(Saved entries)
========================================================================

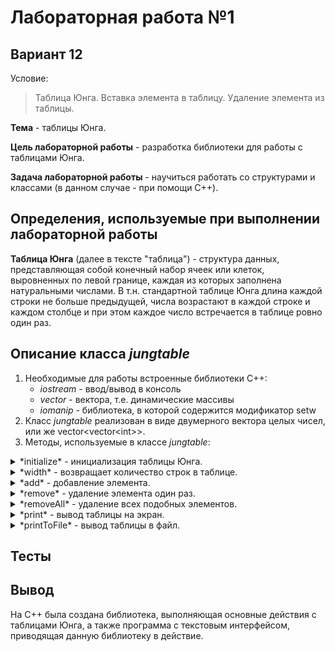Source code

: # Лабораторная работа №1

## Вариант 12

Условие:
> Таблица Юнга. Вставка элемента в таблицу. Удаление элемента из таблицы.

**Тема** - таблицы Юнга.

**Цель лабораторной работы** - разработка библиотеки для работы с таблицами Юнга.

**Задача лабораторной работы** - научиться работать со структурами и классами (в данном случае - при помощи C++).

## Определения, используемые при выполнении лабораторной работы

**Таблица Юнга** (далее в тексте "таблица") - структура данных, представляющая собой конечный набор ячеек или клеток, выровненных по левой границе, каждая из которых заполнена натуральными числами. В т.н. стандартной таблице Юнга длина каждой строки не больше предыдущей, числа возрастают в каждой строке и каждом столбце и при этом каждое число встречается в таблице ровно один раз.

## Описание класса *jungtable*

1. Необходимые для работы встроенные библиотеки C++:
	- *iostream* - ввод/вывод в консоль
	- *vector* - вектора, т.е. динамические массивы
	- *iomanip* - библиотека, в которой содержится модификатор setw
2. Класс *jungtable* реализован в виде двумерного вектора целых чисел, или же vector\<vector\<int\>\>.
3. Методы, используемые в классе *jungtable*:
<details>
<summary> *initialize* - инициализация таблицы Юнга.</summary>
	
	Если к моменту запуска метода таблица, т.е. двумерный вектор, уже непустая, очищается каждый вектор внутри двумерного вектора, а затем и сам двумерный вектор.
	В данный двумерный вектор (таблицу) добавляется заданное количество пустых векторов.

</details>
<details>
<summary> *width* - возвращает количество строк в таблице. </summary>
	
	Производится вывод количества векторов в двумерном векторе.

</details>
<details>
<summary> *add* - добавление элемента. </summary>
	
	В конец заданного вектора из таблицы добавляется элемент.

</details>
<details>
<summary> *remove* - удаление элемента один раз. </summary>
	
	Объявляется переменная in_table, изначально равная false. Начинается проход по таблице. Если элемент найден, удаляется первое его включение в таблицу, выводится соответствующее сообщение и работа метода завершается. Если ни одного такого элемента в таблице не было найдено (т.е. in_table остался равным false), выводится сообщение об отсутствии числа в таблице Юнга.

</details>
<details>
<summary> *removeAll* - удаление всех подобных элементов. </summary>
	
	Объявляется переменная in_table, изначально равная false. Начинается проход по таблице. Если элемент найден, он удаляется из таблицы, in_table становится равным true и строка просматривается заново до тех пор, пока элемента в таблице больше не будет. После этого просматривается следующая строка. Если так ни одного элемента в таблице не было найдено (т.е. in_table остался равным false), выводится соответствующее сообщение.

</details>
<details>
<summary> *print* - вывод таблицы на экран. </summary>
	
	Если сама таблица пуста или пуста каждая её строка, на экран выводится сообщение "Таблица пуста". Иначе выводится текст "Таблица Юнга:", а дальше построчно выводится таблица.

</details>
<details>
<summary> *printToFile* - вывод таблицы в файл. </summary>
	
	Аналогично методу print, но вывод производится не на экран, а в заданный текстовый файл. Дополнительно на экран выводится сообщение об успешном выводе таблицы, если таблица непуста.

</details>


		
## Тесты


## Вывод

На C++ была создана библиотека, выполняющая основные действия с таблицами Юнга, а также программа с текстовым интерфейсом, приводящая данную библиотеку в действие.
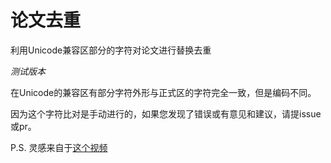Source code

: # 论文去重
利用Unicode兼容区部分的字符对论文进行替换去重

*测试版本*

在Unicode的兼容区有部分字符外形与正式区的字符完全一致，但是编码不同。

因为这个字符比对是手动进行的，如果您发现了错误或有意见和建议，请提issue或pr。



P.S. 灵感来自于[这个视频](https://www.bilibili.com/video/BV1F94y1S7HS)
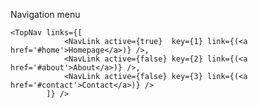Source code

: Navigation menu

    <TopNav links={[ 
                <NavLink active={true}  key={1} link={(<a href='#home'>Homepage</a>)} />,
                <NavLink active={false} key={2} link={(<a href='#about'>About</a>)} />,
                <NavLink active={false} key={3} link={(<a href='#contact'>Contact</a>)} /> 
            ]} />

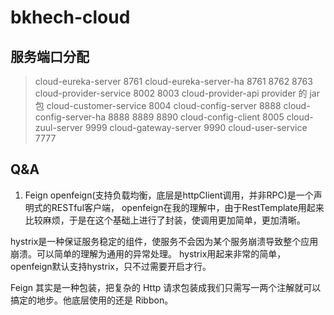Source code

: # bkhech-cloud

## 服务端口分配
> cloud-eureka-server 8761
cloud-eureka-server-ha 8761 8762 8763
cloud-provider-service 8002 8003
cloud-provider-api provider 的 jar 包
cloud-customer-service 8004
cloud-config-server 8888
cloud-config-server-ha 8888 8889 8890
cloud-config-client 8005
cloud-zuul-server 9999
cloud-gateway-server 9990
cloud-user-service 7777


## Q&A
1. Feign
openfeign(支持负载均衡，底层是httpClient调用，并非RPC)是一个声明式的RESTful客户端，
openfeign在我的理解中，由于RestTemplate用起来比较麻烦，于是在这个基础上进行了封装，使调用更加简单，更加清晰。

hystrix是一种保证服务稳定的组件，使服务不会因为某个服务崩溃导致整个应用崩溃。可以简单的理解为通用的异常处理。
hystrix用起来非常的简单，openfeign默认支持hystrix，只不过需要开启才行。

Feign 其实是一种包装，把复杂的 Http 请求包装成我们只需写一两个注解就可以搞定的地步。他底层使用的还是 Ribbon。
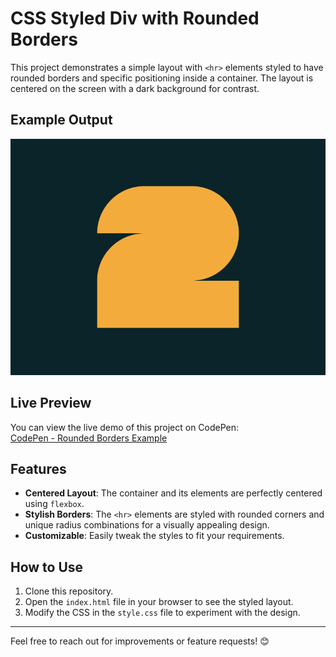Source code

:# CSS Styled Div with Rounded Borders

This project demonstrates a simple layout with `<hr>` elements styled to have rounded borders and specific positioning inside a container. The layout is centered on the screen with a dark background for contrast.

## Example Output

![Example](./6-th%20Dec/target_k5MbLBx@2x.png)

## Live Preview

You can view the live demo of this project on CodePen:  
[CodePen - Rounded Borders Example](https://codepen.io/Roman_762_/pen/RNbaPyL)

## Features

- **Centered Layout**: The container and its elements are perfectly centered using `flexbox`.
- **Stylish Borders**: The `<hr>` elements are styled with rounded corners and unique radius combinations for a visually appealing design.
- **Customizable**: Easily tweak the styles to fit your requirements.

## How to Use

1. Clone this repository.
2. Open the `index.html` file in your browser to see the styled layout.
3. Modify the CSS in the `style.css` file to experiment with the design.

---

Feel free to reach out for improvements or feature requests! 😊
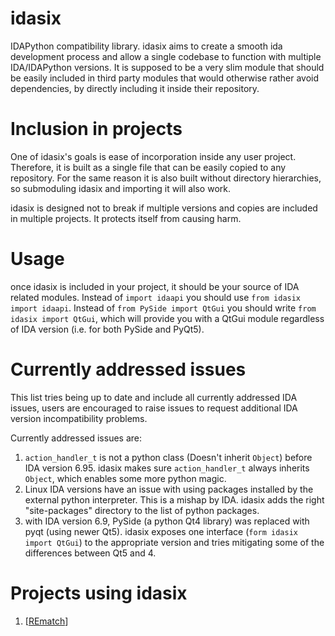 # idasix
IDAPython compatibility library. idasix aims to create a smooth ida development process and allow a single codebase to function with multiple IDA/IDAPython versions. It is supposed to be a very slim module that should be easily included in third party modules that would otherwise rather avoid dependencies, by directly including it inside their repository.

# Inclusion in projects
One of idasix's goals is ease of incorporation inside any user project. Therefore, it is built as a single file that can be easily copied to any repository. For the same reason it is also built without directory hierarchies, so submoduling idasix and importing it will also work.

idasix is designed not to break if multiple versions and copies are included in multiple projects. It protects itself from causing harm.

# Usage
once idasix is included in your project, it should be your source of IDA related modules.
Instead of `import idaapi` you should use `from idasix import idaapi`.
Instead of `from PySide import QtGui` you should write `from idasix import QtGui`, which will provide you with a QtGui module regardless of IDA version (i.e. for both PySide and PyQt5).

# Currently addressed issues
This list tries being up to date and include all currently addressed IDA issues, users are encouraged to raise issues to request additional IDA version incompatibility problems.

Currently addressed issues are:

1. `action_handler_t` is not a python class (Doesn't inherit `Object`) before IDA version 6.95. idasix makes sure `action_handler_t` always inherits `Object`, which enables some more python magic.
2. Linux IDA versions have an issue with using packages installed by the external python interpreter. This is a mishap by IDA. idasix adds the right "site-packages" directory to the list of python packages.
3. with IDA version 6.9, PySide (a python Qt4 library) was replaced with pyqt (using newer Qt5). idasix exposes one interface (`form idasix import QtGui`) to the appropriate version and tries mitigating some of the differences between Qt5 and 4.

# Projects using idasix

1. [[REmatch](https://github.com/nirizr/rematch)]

========================================================================

Give again, word for word, every line from the top of the data above to the line holding "с таблицами Юнга.", inclusive, with the pictures left out.

Source code

: # Лабораторная работа №1

## Вариант 12

Условие:
> Таблица Юнга. Вставка элемента в таблицу. Удаление элемента из таблицы.

**Тема** - таблицы Юнга.

**Цель лабораторной работы** - разработка библиотеки для работы с таблицами Юнга.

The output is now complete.